Officers, Directors and Employees. At November 30, 2015 and November 30, 2014, we had $28.3 million and $20.1 million, respectively, of loans outstanding to certain of our employees (none of whom are executive officers or directors) that are included in Other assets on the Consolidated Statements of Financial Condition. Receivables from and payables to customers include balances arising from officers, directors and employees individual security transactions. These transactions are subject to the same regulations as all customer transactions and are provided on substantially the same terms. During the year ended November 30, 2014, we sold private equity interests with a fair value of $4.0 million at their then fair value to a private equity fund owned by our employees. At November 30, 2015 and November 30, 2014, we have provided a guarantee of a credit agreement for the private equity fund owned by our employees.
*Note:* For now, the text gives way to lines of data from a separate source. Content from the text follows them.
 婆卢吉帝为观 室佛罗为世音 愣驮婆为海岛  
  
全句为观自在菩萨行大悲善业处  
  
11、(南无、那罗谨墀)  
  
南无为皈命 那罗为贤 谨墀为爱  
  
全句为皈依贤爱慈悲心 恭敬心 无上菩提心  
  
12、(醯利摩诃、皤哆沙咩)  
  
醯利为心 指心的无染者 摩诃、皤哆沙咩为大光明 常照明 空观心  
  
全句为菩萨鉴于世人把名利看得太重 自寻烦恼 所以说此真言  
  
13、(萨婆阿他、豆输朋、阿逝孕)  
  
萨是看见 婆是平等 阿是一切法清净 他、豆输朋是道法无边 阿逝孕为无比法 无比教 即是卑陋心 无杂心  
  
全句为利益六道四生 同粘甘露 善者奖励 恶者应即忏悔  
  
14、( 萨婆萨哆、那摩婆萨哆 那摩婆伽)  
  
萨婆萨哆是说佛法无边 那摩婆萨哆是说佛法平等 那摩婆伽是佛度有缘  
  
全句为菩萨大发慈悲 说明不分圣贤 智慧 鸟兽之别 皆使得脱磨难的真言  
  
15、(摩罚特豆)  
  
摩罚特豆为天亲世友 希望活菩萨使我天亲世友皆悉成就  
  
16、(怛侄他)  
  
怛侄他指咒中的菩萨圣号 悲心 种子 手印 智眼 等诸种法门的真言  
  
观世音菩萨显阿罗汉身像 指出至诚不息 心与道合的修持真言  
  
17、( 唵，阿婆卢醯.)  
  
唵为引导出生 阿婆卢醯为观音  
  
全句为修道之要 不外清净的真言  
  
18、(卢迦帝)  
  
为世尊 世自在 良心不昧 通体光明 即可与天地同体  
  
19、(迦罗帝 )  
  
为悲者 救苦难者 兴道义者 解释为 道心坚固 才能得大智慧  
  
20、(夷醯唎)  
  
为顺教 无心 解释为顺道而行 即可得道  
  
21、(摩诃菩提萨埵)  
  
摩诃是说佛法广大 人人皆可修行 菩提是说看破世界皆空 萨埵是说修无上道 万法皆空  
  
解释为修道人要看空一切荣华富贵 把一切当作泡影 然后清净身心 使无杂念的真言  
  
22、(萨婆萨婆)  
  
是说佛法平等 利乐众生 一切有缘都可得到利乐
Leucadia. The following is a description of related party transactions with Leucadia:

Under a service agreement we charge Leucadia for certain services, which amounted to $34.6 million for the year ended November 30, 2015, $22.3 million for the year ended November 30, 2014 and $16.7 million for the nine months ended November 30, 2013. At November 30, 2015 and November 30, 2014, we had a receivable from Leucadia of $10.2 million and $10.9 million, respectively, which is included within Other assets on the Consolidated Statements of Financial Condition. At November 30, 2015 and November 30, 2014, we had a payable to Leucadia of $0.6 million and $41.5 million, respectively, related to stock compensation arrangements and senior executive benefits provided by Leucadia, which is included within Other liabilities on the Consolidated Statements of Financial Condition.
Pursuant to a tax sharing agreement entered into between us and Leucadia, payments are made between us and Leucadia to settle current tax assets and liabilities. At November 30, 2015, a net current tax receivable from Leucadia of $109.5 million is included in Other assets on the Consolidated Statements of Financial Condition.
Of the total noncontrolling interests in asset management entities that are consolidated by us at November 30, 2015 and November 30, 2014, $26.3 million and $25.4 million, respectively, are attributed to Leucadia.
We provide capital markets and asset management services to Leucadia and its affiliates. The following table presents the revenues earned by type of services provided (in thousands):
 
For the Year Ended November 30,
 
2015
 
2014
Investment banking and advisory
$
21,185

 
$
2,800

Asset management
400

 

Commissions and other fees
43

 



On August 28, 2015, we sold an equity position to Leucadia at fair value of $124.4 million for cash. There was no gain or loss on the transaction.
On March 18, 2014, we sold our investment in HRG, consisting of approximately 18.6 million shares, to Leucadia at the closing price on that date.
On February 28, 2014, we sold our ownership interest in CoreCommodity Capital, LLC (formerly CoreCommodity Management, LLC, our commodity asset management business) to Leucadia at a fair value.
For information on transactions with our equity method investees, see Note 10, Investments.